Here is a thought experiment: suppose a drum of toxic chemicals spills in water and kills 50 percent of the fish. TreeHugger reports on it, lots of volunteers help with the cleanup, and the remaining fish in the lake recover fully. Then disaster strikes a second time -- the same amount of chemical spills again into that same lake.
Will the spill kill 50 percent of the fish, again? Or will all of the fish survive, seeing as how they have already proven their ability to recover from that dose of toxins?
This question frames a recent paper on the Death Dilemma and Organism Recovery in Toxicology.
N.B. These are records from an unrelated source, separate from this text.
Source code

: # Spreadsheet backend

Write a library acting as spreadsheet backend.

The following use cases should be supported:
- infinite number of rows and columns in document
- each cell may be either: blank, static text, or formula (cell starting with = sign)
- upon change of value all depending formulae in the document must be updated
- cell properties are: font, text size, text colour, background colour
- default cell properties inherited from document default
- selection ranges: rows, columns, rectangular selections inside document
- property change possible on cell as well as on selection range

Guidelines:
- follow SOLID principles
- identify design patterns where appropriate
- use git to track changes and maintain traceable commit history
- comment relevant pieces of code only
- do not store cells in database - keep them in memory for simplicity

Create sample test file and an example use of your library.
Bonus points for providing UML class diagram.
The authors examine how the answer to this question influences the outcomes in computer models predicting chemical toxicity. The first case, in which 50 percent of the fish die again, implies a model of random death. The second case depends on a model of individual tolerance -- if an individual has survived once, and is given the chance to recover completely, they will survive again.
Many people are familiar with the use of models in the assessment of the impacts of climate change. But fewer understand that if we are going to keep up in the race between the invention of new chemicals and new uses for the over 100 million documented chemicals already known, modeling will be essential.
So understanding whether a chemical is working in a random or a threshold-dependent manner can be critical to getting a good prediction from the model. In some cases, such as endocrine disruptors, rethinking the old methods of chemical testing may be essential to getting at the truth about whether there are any levels that can be deemed "safe."